Electronic Excitation Transfer and Relaxation

Abstract

One purpose of this paper is to point out that so‐called intermolecular resonance transfer, intermolecular nonresonance transfer, and intramolecular electronic relaxation in solid media are simply all special cases of radiationless transitions between nonstationary states of the entire system of molecules plus environment. Intermolecular resonance transfer is also a special case of the pure crystal exciton problem. The theoretical results from a previous paper are applied to radiationless transitions in π‐electron systems, and the importance of the Franck—Condon factors is emphasized. One role which the vibrational factors play in these processes is illustrated by the large isotope effects which can arise when the radiationless transition converts a large amount of electronic energy into vibrational energy of the system. Quantitative calculations are made of the radiationless transition probability for ¹B_2u→³E_1u(S₁→T₂) and ¹B_2u→³B_1u(S₁→T₁) ``intersystem crossing'' in C₆H₆. It is further shown that the ³B_1u→¹A_1g(T₁→S₀) and ¹B_2u→¹A_1g(S₁→S₀) processes and other similar processes are slow because of the small vibrational factors which accompany the large energy gap between initial and final electronic states.
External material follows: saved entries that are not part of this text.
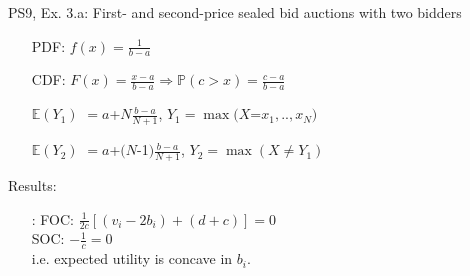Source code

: \begin{frame}{PS9, Ex. 3.a: First- and second-price sealed bid auctions with two bidders}
\begin{multicols}{2}
\begin{enumerate}
        \item[PDF:] $f(x)=\frac{1}{b-a}$
        \item[CDF:] $F(x)=\frac{x-a}{b-a}\Rightarrow\mathbb{P}(c>x)=\frac{c-a}{b-a}$
        \item[$\mathbb{E}(Y_1)$] $=a$+$N\frac{b-a}{N+1}$, $Y_1=\max(X$=$x_1,..,x_N)$
        \item[$\mathbb{E}(Y_2)$] $=a$+$(N$-1$)\frac{b-a}{N+1}$, $Y_2=\max(X\neq Y_1)$
      \end{enumerate}
      \vspace{-6pt}
      Results:
      \vspace{-6pt}
      \begin{itemize}
        \item[\nth{2}:] FOC: $\frac{1}{2c}[(v_i-2b_i)+(d+c)]=0$\\
                        SOC: $-\frac{1}{c}=0$\\
                        i.e. expected utility is concave in $b_i$.
      \end{itemize}
      \vfill\null
    \end{multicols}
\end{frame}
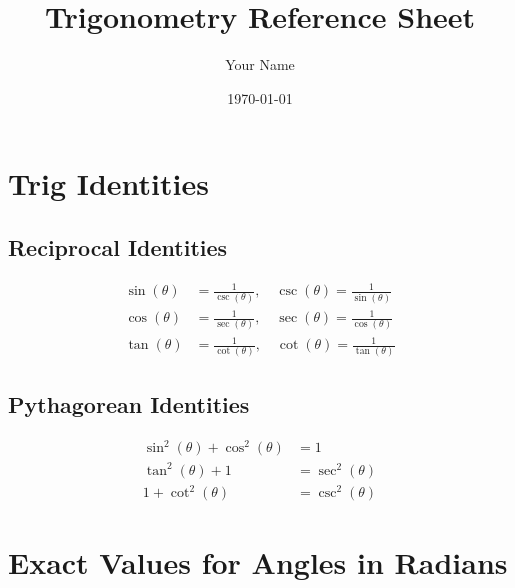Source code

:\documentclass{article}
\begin{document}
\title{Trigonometry Reference Sheet}
\author{Your Name}
\date{\today}
\maketitle

\section{Trig Identities}

\subsection{Reciprocal Identities}
\[
\begin{aligned}
\sin(\theta) &= \frac{1}{\csc(\theta)}, \quad \csc(\theta) = \frac{1}{\sin(\theta)} \\
\cos(\theta) &= \frac{1}{\sec(\theta)}, \quad \sec(\theta) = \frac{1}{\cos(\theta)} \\
\tan(\theta) &= \frac{1}{\cot(\theta)}, \quad \cot(\theta) = \frac{1}{\tan(\theta)}
\end{aligned}
\]

\subsection{Pythagorean Identities}
\[
\begin{aligned}
\sin^2(\theta) + \cos^2(\theta) &= 1 \\
\tan^2(\theta) + 1 &= \sec^2(\theta) \\
1 + \cot^2(\theta) &= \csc^2(\theta)
\end{aligned}
\]

\section{Exact Values for Angles in Radians}
\end{document}
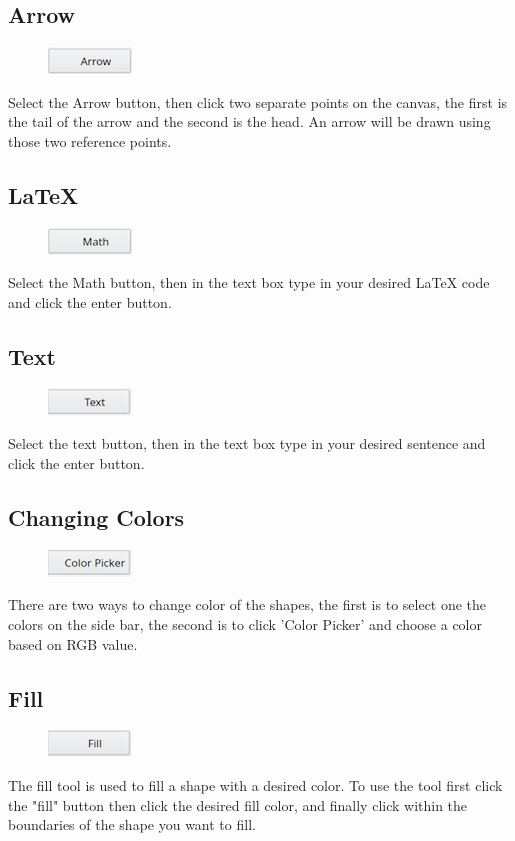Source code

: \subsection{Arrow}
\begin{figure}[h!]
\includegraphics{arrow}
\end{figure}
Select the Arrow button, then click two separate points on the canvas, the first is the tail of the arrow and the second is the head. An arrow will be drawn using those two reference points.

\newpage
\subsection{LaTeX}
\begin{figure}[h!]
\includegraphics{math}
\end{figure}
Select the Math button, then in the text box type in your desired LaTeX code and click the enter button.

\subsection{Text}
\begin{figure}[h!]
\includegraphics{text}
\end{figure}
Select the text button, then in the text box type in your desired sentence and click the enter button.

\subsection{Changing Colors}
\begin{figure}[h!]
\includegraphics{cp}
\end{figure}
There are two ways to change color of the shapes, the first is to select one the colors on the side bar, the second is to click 'Color Picker' and choose a color based on RGB value.

\subsection{Fill}
\begin{figure}[h!]
\includegraphics{fill}
\end{figure}
  The fill tool is used to fill a shape with a desired color. To use the tool first click the "fill" button then click the desired fill color, and finally click within the boundaries of the shape you want to fill.
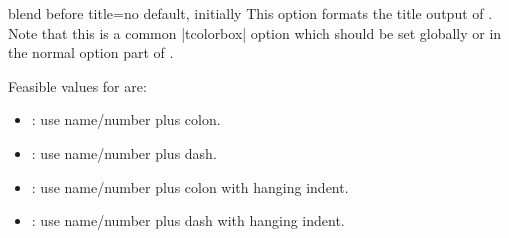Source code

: \clearpage
\begin{docTcbKey}[][doc new=2015-03-13]{blend before title}{=}{no default, initially }
  This option formats the title output of .
  Note that this is a common |tcolorbox| option which should be set
  globally or in the normal option part of .

Feasible values for  are:
\begin{itemize}
\item{}: use name/number plus colon.
\item{}: use name/number plus dash.
\item{}: use name/number plus colon with hanging indent.
\item{}: use name/number plus dash with hanging indent.
\end{itemize}

{\tcbusetemp}
\end{docTcbKey}

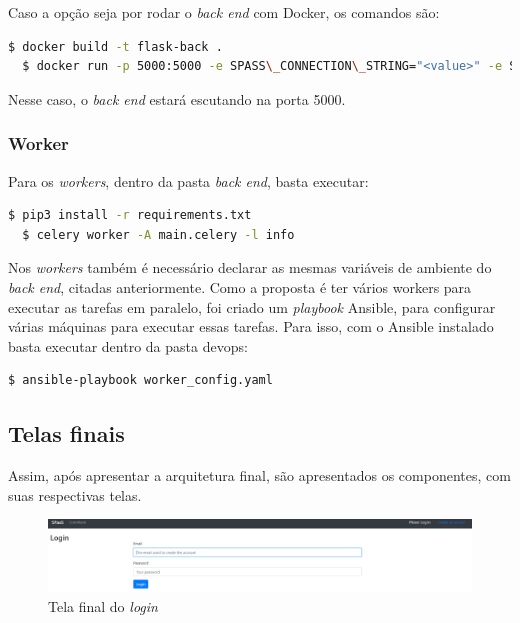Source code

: \documentclass[11pt,twoside]{article}
\begin{document}
Caso a opção seja por rodar o \emph{back end} com Docker, os comandos são:

\begin{lstlisting}[language=bash]
  $ docker build -t flask-back .
  $ docker run -p 5000:5000 -e SPASS\_CONNECTION\_STRING="<value>" -e SPASS\_DATA\_BLOB\_KEY="<value>" -e SPASS\_CELERY\_BROKER="<value>" flask-back
\end{lstlisting}

Nesse caso, o \emph{back end} estará escutando na porta 5000.

\subsubsection{Worker}

Para os \emph{workers}, dentro da pasta \emph{back end}, basta executar:

\begin{lstlisting}[language=bash]
  $ pip3 install -r requirements.txt
  $ celery worker -A main.celery -l info
\end{lstlisting}

Nos \emph{workers} também é necessário declarar as mesmas variáveis de ambiente do \emph{back end}, citadas anteriormente. 
Como a proposta é ter vários workers para executar as tarefas em paralelo, foi criado um \emph{playbook} Ansible, para configurar várias máquinas para 
executar essas tarefas. Para isso, com o Ansible instalado basta executar dentro da pasta devops:

\begin{lstlisting}[language=bash]
  $ ansible-playbook worker_config.yaml
\end{lstlisting}

\subsection{Telas finais}

Assim, após apresentar a arquitetura final, são apresentados os componentes, com suas respectivas telas. 

\begin{figure}[!h]
  \centering
  \includegraphics[scale=0.3]{final_login.eps}
  \caption{Tela final do \emph{login}}
  \label{fig:finalLogin}
\end{figure}
\end{document}
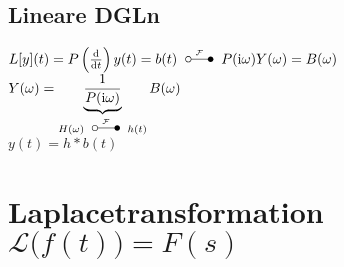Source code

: \documentclass[german,color,6pt]{latex4ei/latex4ei_fs}
\begin{document}
\begin{sectionbox}
	\subsection{Lineare DGLn}
	$L[y](t) = P\left(\frac{\diff}{\diff t}\right)y(t) = b(t) \FT P(\i \omega)Y(\omega) = B(\omega)$\\
	$Y(\omega) = \underbrace{\frac{1}{P(\i \omega)}}_{H(\omega) \FT h(t)}B(\omega)$\\
	$y(t) = h*b(t)$
\end{sectionbox}



\section{Laplacetransformation \quad $\mathcal L\bigl(f(t)\bigr) = F(s)$}
\end{document}
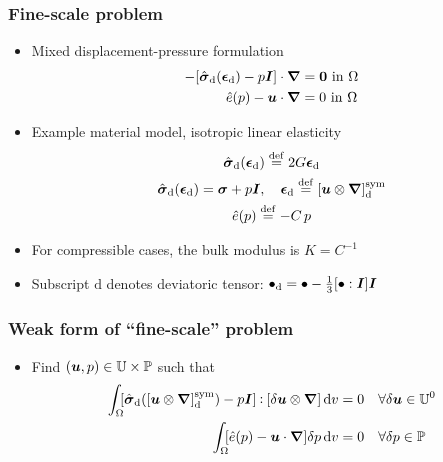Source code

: \documentclass[11pt]{beamer} %
\renewcommand{\dev}{\mathrm{d}}
\newcommand{\external}{\mathrm{ext}}
\newcommand{\surf}{\mathrm{s}}
\newcommand{\pore}{\mathrm{pore}}
\begin{document}
\begin{frame}
 \frametitle{Fine-scale problem}
 \begin{itemize}
  \item Mixed displacement-pressure formulation
  \begin{align*}
   -[\hat{\ts\sigma}_\dev(\ts\epsilon_\dev) - p\ts I]\cdot\ta\nabla &= \ta 0 \text{ in } \Omega
    \\
    \hat{e}(p) - \ta u\cdot\ta\nabla &= 0\text{ in } \Omega%
  \end{align*}
  \item Example material model, isotropic linear elasticity
  \begin{gather*}
   \hat{\ts\sigma}_\dev(\ts\epsilon_\dev) \defeq 2 G \ts\epsilon_\dev\\
   \hat{\ts\sigma}_\dev(\ts\epsilon_\dev) = \ts\sigma + p\ts I,\quad \ts\epsilon_\dev \defeq [\ta u\outerp \diff]_\dev^\sym
   \\
   \hat{e}(p) \defeq -C\,p
  \end{gather*}
  \item For compressible cases, the bulk modulus is $ K = C^{-1}$
  \item Subscript $\dev$ denotes deviatoric tensor: $\bullet_\dev = \bullet - \frac13 [\bullet:\ts I]\ts I$
 \end{itemize}
\end{frame}

\begin{frame}
 \frametitle{Weak form of ``fine-scale'' problem}
 \begin{itemize}
  \item %
Find $(\boldsymbol{u},p)\in \mathbb{U} \times \mathbb{P}$ such that
\begin{align*}
  \int_{\mathrlap{\Omega}} \;[\hat{\ts\sigma}_\dev([\ta u\outerp\diff]_\dev^\sym)-p\ts I]\dprod[\delta\ta u\outerp\ta\nabla]\dif v &=
   0 %
    && \forall \delta \ta u\in \set U^0
\\
  \int_{\mathrlap{\Omega}} \;[\hat{e}(p) - \ta u\cdot\ta\nabla]\delta p \dif v &= 0 && \forall \delta p\in \set P
\end{align*}
 \end{itemize}
\end{frame}
\end{document}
Calculations cannot rule out the relative importance of the S₁→S₀ radiationless transition compared with fluorescence and singlet—triplet nonradiative processes. An empirical method by which the Franck—Condon factors may be ascertained from the electronic‐energy gaps in π‐electron molecules is presented, and the results are used to estimate radiationless transition probabilities for a number of systems. The enhancement of multiplicity forbidden radiationless transitions by a heavy‐atom environment is treated, and, in the case where the environment is a solid rare gas, a third‐order mechanism accounts for the observed effect. Temperature effects and other kinds of environmental effects upon nonradiative transitions are also dealt with. It is shown that the use of high‐energy excitation may increase, but never decrease, Q_P/Q_F, the relative quantum yields of phosphorescence to fluorescence. Radiationless transitions for the interesting case of azulene and the enhancement by a heavy‐atom environment of the triplet—triplet emission spectrum of this molecule are discussed. Many needed experiments are suggested throughout the paper.